Late one afternoon, we walked into the grounds of a 6th-century monastery called Odzun. A local festival was wrapping up and children were chasing each other. I looked up to see my mother sitting on the steps of a monument surrounded by children. Their arms were wrapped around each other like old friends, chanting “Ar-men-ia! Ar-men-ia!” As we left, one boy said to my mother in the little English he knew, “Bye bye!

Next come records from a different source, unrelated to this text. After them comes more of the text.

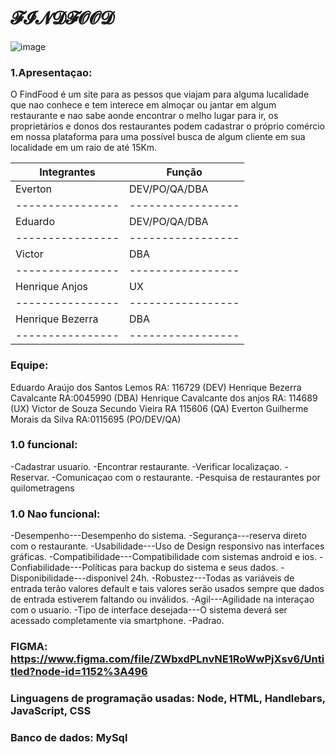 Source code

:# 𝓕𝓘𝓝𝓓𝓕𝓞𝓞𝓓

![image](https://user-images.githubusercontent.com/69824321/123015593-1a557100-d39f-11eb-8c2c-1f6a14399eb6.png)

###  1.Apresentaçao:
O FindFood é um site para as pessos que viajam para alguma lucalidade que nao conhece e tem interece em almoçar ou jantar em algum restaurante 
e nao sabe aonde encontrar o melho lugar para ir, os proprietários e donos dos restaurantes podem cadastrar o próprio comércio em nossa plataforma para uma possível busca de algum cliente em sua localidade em um raio de até 15Km.   

| Integrantes    | Função          |
|----------------|-----------------|
| Everton        | DEV/PO/QA/DBA   |
|----------------|-----------------|
| Eduardo        | DEV/PO/QA/DBA   |
|----------------|-----------------|
| Victor         | DBA             |
|----------------|-----------------|
| Henrique Anjos | UX              |
|----------------|-----------------|
|Henrique Bezerra| DBA             |
|----------------|-----------------|
###  Equipe:
Eduardo Araújo dos Santos Lemos RA: 116729 (DEV)
Henrique Bezerra Cavalcante RA:0045990 (DBA)
Henrique Cavalcante dos anjos RA: 114689 (UX)
Victor de Souza Secundo Vieira RA 115606 (QA)
Everton Guilherme Morais da Silva RA:0115695 (PO/DEV/QA)


### 1.0 funcional:

-Cadastrar usuario.
-Encontrar restaurante.
-Verificar localizaçao.
-Reservar.
-Comunicaçao com o restaurante.
-Pesquisa de restaurantes por quilometragens


### 1.0 Nao funcional:

-Desempenho---Desempenho do sistema.
-Segurança---reserva direto com o restaurante.
-Usabilidade---Uso de Design responsivo nas interfaces gráficas.
-Compatibilidade---Compatibilidade com sistemas android e ios.
-Confiabilidade---Políticas para backup do sistema e seus dados.
-Disponibilidade---disponivel 24h.
-Robustez---Todas as variáveis de entrada terão valores default e tais valores serão usados sempre que dados de entrada estiverem faltando ou inválidos.
-Agil---Agilidade na interaçao com o usuario.
-Tipo de interface desejada---O sistema deverá ser acessado completamente via smartphone.
-Padrao.


### FIGMA: https://www.figma.com/file/ZWbxdPLnvNE1RoWwPjXsv6/Untitled?node-id=1152%3A496

### Linguagens de programação usadas: Node, HTML, Handlebars, JavaScript, CSS

### Banco de dados: MySql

I love you!”
“Oh I love you too!” she cried, her arms outstretched. “Come to Boston and you can stay at my house.” That we ever worried we might not belong suddenly became laughable; the number of years we had lost, when we could have had Armenia as another home, felt palpable.
My mother’s father, Manuel BozBeckian, survived the genocide, in which an estimated 1.5 million Armenians were killed in 1915. The genocide was directed primarily by Talaat Pasha and the Young Turks, the nationalist party in power at the end of the Ottoman empire. I tell the BozBeckian story often and openly. It feels like the only way to keep the history alive. So I’ll tell you now.
It was 1915, and Manuel was six years old. One night at dinner, his father was taken outside their home and shot. The rest of his family — his mother, brother, sister and himself — were pushed into line on a long walk into the Syrian desert. To die.
Manuel BozBeckian, who fled the Armenian genocide as a boy, shown here with his wife Pilune Kirkorian
This is how most Armenians died: they were robbed, deprived of food and water, often raped and killed. People dropped out of the lines like flies. If you go to parts of the Syrian desert now and touch the ground, you find bones.
Somewhere along the walk, my great-grandmother witnessed a fight between two Young Turk generals and was brought to a nearby city to testify. She had to put her three children in an orphanage while the testimony went on. She was gone for a year; I can only imagine what she had to do to survive. When she returned to the orphanage, my grandfather was the only one of her children left alive. The word used was always malnutrition. But children in Turkish state orphanages during the genocide were tortured and starved.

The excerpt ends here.